DATA –
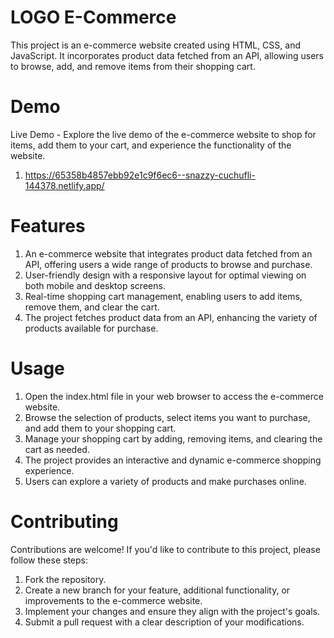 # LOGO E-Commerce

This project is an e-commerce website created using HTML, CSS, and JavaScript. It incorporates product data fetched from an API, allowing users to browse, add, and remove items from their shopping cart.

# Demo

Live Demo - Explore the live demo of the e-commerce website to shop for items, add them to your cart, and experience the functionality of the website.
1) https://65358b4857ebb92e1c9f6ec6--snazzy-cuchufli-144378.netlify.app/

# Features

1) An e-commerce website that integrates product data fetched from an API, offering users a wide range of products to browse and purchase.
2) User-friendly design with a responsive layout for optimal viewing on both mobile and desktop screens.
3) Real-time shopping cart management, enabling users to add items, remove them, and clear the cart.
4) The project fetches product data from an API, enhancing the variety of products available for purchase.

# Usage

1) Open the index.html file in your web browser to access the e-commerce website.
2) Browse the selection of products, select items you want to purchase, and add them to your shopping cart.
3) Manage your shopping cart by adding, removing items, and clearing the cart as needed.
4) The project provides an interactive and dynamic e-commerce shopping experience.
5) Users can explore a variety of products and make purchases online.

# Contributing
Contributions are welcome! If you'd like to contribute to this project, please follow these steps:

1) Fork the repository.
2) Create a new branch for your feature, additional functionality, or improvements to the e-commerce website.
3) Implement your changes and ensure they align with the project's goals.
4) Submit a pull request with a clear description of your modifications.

ABOUT THIS EXERCISE –
Report each line in the entries where the string "from" occurs.

WRITTEN RESPONSE –
This project is an e-commerce website created using HTML, CSS, and JavaScript. It incorporates product data fetched from an API, allowing users to browse, add, and remove items from their shopping cart.
1) An e-commerce website that integrates product data fetched from an API, offering users a wide range of products to browse and purchase.
4) The project fetches product data from an API, enhancing the variety of products available for purchase.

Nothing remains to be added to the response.